In this paper, we have several implications about the visual speeds indicator and wait duration impacts for several indicator types on the smartphone user interface. The present research concludes with several design guides which can be applied to smartphone applications that employ visual indicators to contribute to a faster perception, greater satisfaction, and user preference. The results of our study are summarized as follows:

  1. 1.

    The different speeds of the visual indicator did not significantly reduce the participants’ perceived time for any of the wait durations. Thus, smartphone application designers should not consider that the visual indicator speed will reduce perceived time.

  2. 2.

    It should be noted that the wait duration of 15 s was not always underestimated. More complex visual patterns may increase participants’ time perception for relatively long wait durations.

  3. 3.

    The visual indicator speed of “fast to slow” can help participants perceive a shorter wait duration than “slow to fast.”

  4. 4.

    The participant’s satisfaction could be possibly improved as the wait duration decreases.

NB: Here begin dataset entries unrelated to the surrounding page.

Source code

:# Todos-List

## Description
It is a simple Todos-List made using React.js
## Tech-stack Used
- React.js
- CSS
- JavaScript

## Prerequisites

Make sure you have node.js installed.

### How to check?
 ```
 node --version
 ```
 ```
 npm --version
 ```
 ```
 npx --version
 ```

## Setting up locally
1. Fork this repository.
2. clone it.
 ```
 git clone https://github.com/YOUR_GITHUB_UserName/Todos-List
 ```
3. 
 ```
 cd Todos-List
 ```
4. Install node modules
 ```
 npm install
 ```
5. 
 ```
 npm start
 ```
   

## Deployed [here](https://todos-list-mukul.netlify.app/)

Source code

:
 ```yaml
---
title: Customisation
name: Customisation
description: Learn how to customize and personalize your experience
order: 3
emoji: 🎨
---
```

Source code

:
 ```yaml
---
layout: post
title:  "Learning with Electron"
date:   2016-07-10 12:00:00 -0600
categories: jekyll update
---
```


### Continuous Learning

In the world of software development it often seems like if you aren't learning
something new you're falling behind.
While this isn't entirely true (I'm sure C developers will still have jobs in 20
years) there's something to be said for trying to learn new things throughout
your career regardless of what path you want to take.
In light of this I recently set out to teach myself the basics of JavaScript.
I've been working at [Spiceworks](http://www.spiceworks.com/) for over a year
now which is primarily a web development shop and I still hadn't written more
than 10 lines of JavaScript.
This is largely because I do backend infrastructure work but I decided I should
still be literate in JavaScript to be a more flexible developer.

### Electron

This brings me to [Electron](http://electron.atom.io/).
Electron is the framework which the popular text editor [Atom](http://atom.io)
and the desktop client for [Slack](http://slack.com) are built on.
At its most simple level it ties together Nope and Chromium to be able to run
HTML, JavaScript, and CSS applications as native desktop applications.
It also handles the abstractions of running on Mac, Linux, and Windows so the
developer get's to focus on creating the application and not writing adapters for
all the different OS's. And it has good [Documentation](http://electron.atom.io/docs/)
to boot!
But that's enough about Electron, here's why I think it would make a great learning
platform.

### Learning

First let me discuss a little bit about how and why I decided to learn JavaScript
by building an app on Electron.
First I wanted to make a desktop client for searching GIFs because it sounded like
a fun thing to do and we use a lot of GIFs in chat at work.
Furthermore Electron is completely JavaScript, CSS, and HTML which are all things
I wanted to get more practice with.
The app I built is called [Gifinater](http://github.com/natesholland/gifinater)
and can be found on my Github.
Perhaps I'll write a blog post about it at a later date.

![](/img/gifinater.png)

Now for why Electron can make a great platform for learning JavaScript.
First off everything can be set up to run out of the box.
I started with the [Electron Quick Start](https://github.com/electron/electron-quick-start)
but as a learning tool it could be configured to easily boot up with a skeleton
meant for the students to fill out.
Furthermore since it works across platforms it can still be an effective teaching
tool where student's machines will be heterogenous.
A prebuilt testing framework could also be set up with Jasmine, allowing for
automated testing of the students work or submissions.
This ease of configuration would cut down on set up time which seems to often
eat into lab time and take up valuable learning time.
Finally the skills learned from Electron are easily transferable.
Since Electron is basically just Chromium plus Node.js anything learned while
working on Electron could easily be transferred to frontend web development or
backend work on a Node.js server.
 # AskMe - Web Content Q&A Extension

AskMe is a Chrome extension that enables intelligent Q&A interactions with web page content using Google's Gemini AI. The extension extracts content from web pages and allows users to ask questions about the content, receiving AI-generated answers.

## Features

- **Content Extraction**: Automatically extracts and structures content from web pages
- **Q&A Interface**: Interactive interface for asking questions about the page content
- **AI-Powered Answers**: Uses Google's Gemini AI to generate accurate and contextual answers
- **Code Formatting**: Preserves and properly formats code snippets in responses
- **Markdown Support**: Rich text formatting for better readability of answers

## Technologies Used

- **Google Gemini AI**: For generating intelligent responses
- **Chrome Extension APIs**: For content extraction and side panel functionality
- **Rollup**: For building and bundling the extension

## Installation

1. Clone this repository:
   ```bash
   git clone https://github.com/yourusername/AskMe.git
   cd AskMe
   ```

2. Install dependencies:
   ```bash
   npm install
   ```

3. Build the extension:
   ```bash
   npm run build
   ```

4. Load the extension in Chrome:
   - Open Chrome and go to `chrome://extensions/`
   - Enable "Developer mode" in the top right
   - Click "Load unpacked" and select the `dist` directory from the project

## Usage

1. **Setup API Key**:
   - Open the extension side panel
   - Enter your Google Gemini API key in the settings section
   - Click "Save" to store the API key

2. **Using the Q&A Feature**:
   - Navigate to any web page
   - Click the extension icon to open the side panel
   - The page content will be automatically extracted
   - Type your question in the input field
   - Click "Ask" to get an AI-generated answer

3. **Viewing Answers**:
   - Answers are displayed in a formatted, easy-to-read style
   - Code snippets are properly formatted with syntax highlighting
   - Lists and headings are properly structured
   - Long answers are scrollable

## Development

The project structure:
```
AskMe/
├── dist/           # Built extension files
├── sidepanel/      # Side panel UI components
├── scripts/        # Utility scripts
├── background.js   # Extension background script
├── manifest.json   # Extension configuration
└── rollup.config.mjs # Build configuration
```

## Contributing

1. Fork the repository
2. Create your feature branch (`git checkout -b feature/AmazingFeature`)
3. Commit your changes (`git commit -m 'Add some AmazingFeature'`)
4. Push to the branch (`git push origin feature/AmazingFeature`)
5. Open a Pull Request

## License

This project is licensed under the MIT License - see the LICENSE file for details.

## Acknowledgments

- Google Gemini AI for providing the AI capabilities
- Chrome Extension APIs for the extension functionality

Participants were more satisfied with 5 s than with 15 s.

  5. 5.

    Most of the participants preferred the speed of “fast to slow” to “normal” and “slow to fast.” From the interviews, we noted that user’s preference was also dependent on the individual’s characteristics.

The speed of visual feedback experienced on a smartphone wait interface can have interesting theoretical implications and important commercial consequences. Designers can contribute to progress indicators to either reduce users’ wait duration or improve the user experience.

5 Limitation and Future Work

The factors that may influence the perception of Wait duration deserve mention: the block area size of the progress indicator, the participant’s level of interest in the video contents, the screen background color, and the gender difference, with women providing longer duration estimates than men (Block et al. 2000; Yarmey 1993). In our study, the number of women are more than that of men. Users may have different levels of perception and cognition. Finally, our study focuses on a no percent-done progress indicator design.

The future research might expand the feedback types and speed behaviors, the amount of feedback information, and at least several levels of duration in an attempt to manipulate the users’ time perception, experience, and preference.